I want a variant of commonPrefix(a, b) at

    http://dlang.org/phobos/std_algorithm.html#commonPrefix

that only counts returns the length of commonPrefix(a, b)

Is commonPrefix lazy enough to make

    commonPrefix(a, b).count

as fast as

    zip(a, b).count!(ab => ab[0] == ab[1])

?

On Thursday, 15 January 2015 at 13:01:50 UTC, Nordlöw wrote:
> I want a variant of commonPrefix(a, b) at
>
>     http://dlang.org/phobos/std_algorithm.html#commonPrefix
>
> that only counts returns the length of commonPrefix(a, b)
>
> Is commonPrefix lazy enough to make
>
>     commonPrefix(a, b).count
>
> as fast as
>
>     zip(a, b).count!(ab => ab[0] == ab[1])
>
> ?

I just discovered that zip has StoppingPolicy so why does

auto commonPrefixLength(R...)(R ranges) if (ranges.length == 2)
{
    import std.range: zip;
    return zip!((a, b) => a[0] != b[1])(ranges);
}

unittest
{
    assert(commonPrefixLength([1, 2, 3, 10],
                              [1, 2, 4, 10]) == 2);
}

error as

algorithm_ex.d(1709,40): Error: template std.range.zip cannot deduce function from argument types !((a, b) => a[0] != b[1])(int[], int[]), candidates are:
std/range/package.d(3247,6):        std.range.zip(Ranges...)(Ranges ranges) if (Ranges.length && allSatisfy!(isInputRange, Ranges))
std/range/package.d(3265,6):        std.range.zip(Ranges...)(StoppingPolicy sp, Ranges ranges) if (Ranges.length && allSatisfy!(isInputRange, Ranges))
algorithm_ex.d(1714,30): Error: template instance algorithm_ex.commonPrefixLength!(int[], int[]) error instantiating

On Thursday, 15 January 2015 at 13:13:57 UTC, Nordlöw wrote:
>     return zip!((a, b) => a[0] != b[1])(ranges);

Update: should be

    return zip!((a, b) => a != b)(ranges);

but still fails with same error.

> I just discovered that zip has StoppingPolicy so why does
>
> auto commonPrefixLength(R...)(R ranges) if (ranges.length == 2)
> {
>     import std.range: zip;
>     return zip!((a, b) => a[0] != b[1])(ranges);
> }
>
> unittest
> {
>     assert(commonPrefixLength([1, 2, 3, 10],
>                               [1, 2, 4, 10]) == 2);
> }
>

StoppingPolicy is not a template parameter, it is this one: http://dlang.org/phobos/std_range.html#.StoppingPolicy

On Thursday, 15 January 2015 at 13:59:04 UTC, Tobias Pankrath wrote:
> StoppingPolicy is not a template parameter, it is this one: http://dlang.org/phobos/std_range.html#.StoppingPolicy

Ok, great!

However, none of the variants of zip, including all the three policies, fulfills my needs in

    assert(commonPrefixLength([1, 2, 3, 10],
                              [1, 2, 3]), 3);

which fails because

     commonPrefixLength([1, 2, 3, 10],
                        [1, 2, 3])

evaluates to -1.

This seems like a serious limitation that should be realized in yet another policy.

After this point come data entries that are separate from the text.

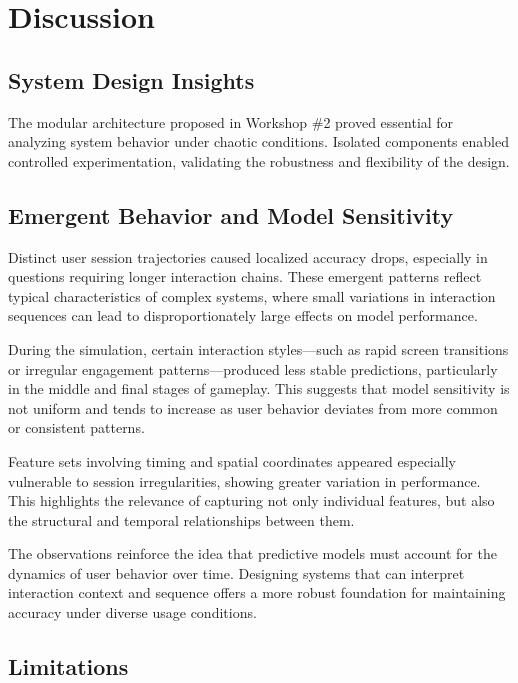 \documentclass[12pt]{article}
\begin{document}
\section{Discussion}

\subsection{System Design Insights}

The modular architecture proposed in Workshop \#2 proved essential for analyzing system behavior under chaotic conditions. Isolated components enabled controlled experimentation, validating the robustness and flexibility of the design.

\subsection{Emergent Behavior and Model Sensitivity}

Distinct user session trajectories caused localized accuracy drops, especially in questions requiring longer interaction chains. These emergent patterns reflect typical characteristics of complex systems, where small variations in interaction sequences can lead to disproportionately large effects on model performance.

During the simulation, certain interaction styles—such as rapid screen transitions or irregular engagement patterns—produced less stable predictions, particularly in the middle and final stages of gameplay. This suggests that model sensitivity is not uniform and tends to increase as user behavior deviates from more common or consistent patterns.

Feature sets involving timing and spatial coordinates appeared especially vulnerable to session irregularities, showing greater variation in performance. This highlights the relevance of capturing not only individual features, but also the structural and temporal relationships between them.

The observations reinforce the idea that predictive models must account for the dynamics of user behavior over time. Designing systems that can interpret interaction context and sequence offers a more robust foundation for maintaining accuracy under diverse usage conditions.



\subsection{Limitations}
\end{document}
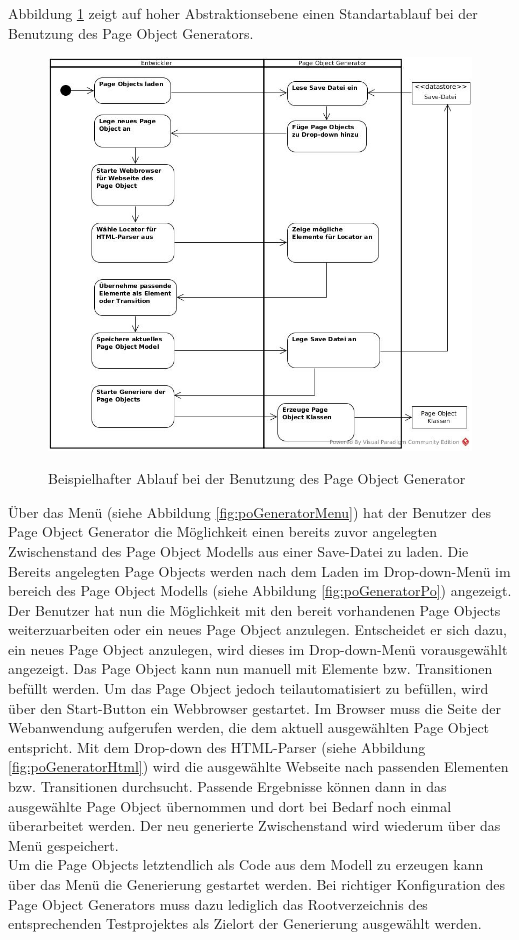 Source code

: Abbildung \ref{fig:sequenz} zeigt auf hoher Abstraktionsebene einen Standartablauf bei der Benutzung des Page Object Generators.



\begin{figure}[htb]
  \centering  
  \includegraphics[scale=0.45]{img/Activitydiagram.jpg}\\
  \caption{Beispielhafter Ablauf bei der Benutzung des Page Object Generator}
  \label{fig:sequenz}
\end{figure}

Über das Menü (siehe Abbildung \ref{fig:poGeneratorMenu}) hat der Benutzer des Page Object Generator die Möglichkeit einen bereits zuvor angelegten Zwischenstand des Page Object Modells aus einer Save-Datei zu laden. Die Bereits angelegten Page Objects werden nach dem Laden im Drop-down-Menü im bereich des Page Object Modells (siehe Abbildung \ref{fig:poGeneratorPo}) angezeigt. Der Benutzer hat nun die Möglichkeit mit den bereit vorhandenen Page Objects weiterzuarbeiten oder ein neues Page Object anzulegen. Entscheidet er sich dazu, ein neues Page Object anzulegen, wird dieses im Drop-down-Menü vorausgewählt angezeigt. Das Page Object kann nun manuell mit Elemente bzw. Transitionen befüllt werden. Um das Page Object jedoch teilautomatisiert zu befüllen, wird über den Start-Button ein Webbrowser gestartet. Im Browser muss die Seite der Webanwendung aufgerufen werden, die dem aktuell ausgewählten Page Object entspricht. Mit dem Drop-down des HTML-Parser (siehe Abbildung \ref{fig:poGeneratorHtml}) wird die ausgewählte Webseite nach passenden Elementen bzw. Transitionen durchsucht.
Passende Ergebnisse können dann in das ausgewählte Page Object übernommen und dort bei Bedarf noch einmal überarbeitet werden.
Der neu generierte Zwischenstand wird wiederum über das Menü gespeichert.\\
Um die Page Objects letztendlich als Code aus dem Modell zu erzeugen kann über das Menü die Generierung gestartet werden. Bei richtiger Konfiguration des Page Object Generators muss dazu lediglich das Rootverzeichnis des entsprechenden Testprojektes als Zielort der Generierung ausgewählt werden.


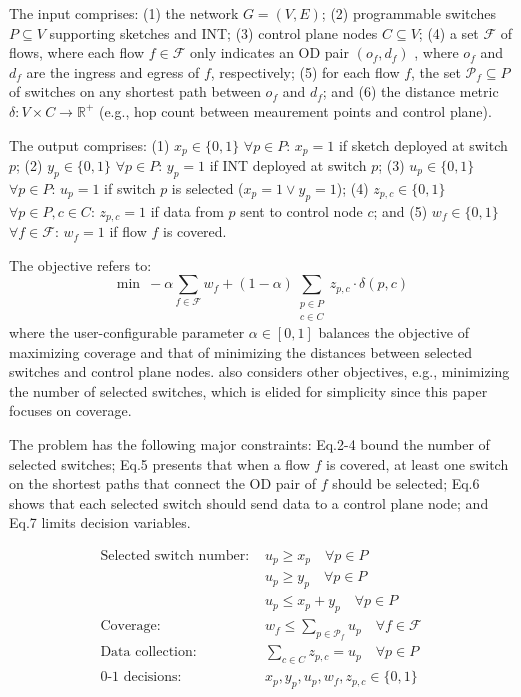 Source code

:  The input comprises:
(1) the network $G = (V, E)$;
(2) programmable switches $P \subseteq V$ supporting sketches and INT;
(3) control plane nodes $C \subseteq V$;
(4) a set $\mathcal{F}$ of flows, where each flow $f \in \mathcal{F}$ only indicates an OD pair $(o_f, d_f)$ \cite{liu2016one,anup2022hetero}, where $o_f$ and $d_f$ are the ingress and egress of $f$, respectively; 
(5) for each flow $f$, the set $\mathcal{P}_f \subseteq P$ of switches on any shortest path between $o_f$ and $d_f$;
and (6) the distance metric $\delta: V \times C \to \mathbb{R}^+$ (e.g., hop count between meaurement points and control plane).

 The output comprises:
(1) $x_p \in \{0,1\}$ $\forall p \in P$: $x_p=1$ if sketch deployed at switch $p$;
(2) $y_p \in \{0,1\}$ $\forall p \in P$: $y_p=1$ if INT deployed at switch $p$;
(3) $u_p \in \{0,1\}$ $\forall p \in P$: $u_p=1$ if switch $p$ is selected ($x_p =1 \lor y_p=1$);
(4) $z_{p,c} \in \{0,1\}$ $\forall p \in P, c \in C$: $z_{p,c}=1$ if data from $p$ sent to control node $c$;
and (5) $w_f \in \{0,1\}$ $\forall f \in \mathcal{F}$: $w_f=1$ if flow $f$ is covered.

 The objective refers to:
\begin{equation}
\min\ -\alpha \sum_{f \in \mathcal{F}} w_f + (1-\alpha) \sum_{\substack{p \in P \\ c \in C}} z_{p,c} \cdot \delta(p, c)
\label{eq:objective}
\end{equation}
where the user-configurable parameter $\alpha \in [0,1]$ balances the objective of maximizing coverage and that of minimizing the distances between selected switches and control plane nodes. 
\sysname also considers other objectives, e.g., minimizing the number of selected switches, which is elided for simplicity since this paper focuses on coverage. 

 The problem has the following major constraints: Eq.2-4 bound the number of selected switches; Eq.5 presents that when a flow $f$ is covered, at least one switch on the shortest paths that connect the OD pair of $f$ should be selected; Eq.6 shows that each selected switch should send data to a control plane node; and Eq.7 limits decision variables. 

\vspace{-7pt}
{\footnotesize
\begin{align}
\text{Selected switch number: } &u_p \geq x_p \quad \forall p \in P \\
&u_p \geq y_p \quad \forall p \in P \\
&u_p \leq x_p + y_p \quad \forall p \in P \\
\text{Coverage: } &w_f \leq \sum_{p \in \mathcal{P}_f} u_p \quad \forall f \in \mathcal{F} \\
\text{Data collection: } &\sum_{c \in C} z_{p,c} = u_p \quad \forall p \in P \\
\text{0-1 decisions: } &x_p, y_p, u_p, w_f, z_{p,c} \in \{0,1\}
\end{align}}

On Thursday, 15 January 2015 at 18:16:36 UTC, Nordlöw wrote:
> On Thursday, 15 January 2015 at 13:59:04 UTC, Tobias Pankrath wrote:
>> StoppingPolicy is not a template parameter, it is this one: http://dlang.org/phobos/std_range.html#.StoppingPolicy
>
> Ok, great!
>
> However, none of the variants of zip, including all the three policies, fulfills my needs in
>
>     assert(commonPrefixLength([1, 2, 3, 10],
>                               [1, 2, 3]), 3);
>
> which fails because
>
>      commonPrefixLength([1, 2, 3, 10],
>                         [1, 2, 3])
>
> evaluates to -1.
>
> This seems like a serious limitation that should be realized in yet another policy.

In the mean while how should I generalize

auto commonPrefixLength(S, T)(S a, T b)
{
    import std.range: zip;
    import std.algorithm: countUntil;
    return zip(a, b).countUntil!(ab => ab[0] != ab[1]);
}

to

- work as expected with the unittest above
- work with 3 or more arguments like zip do. How do check that all elements of a tuple are equal?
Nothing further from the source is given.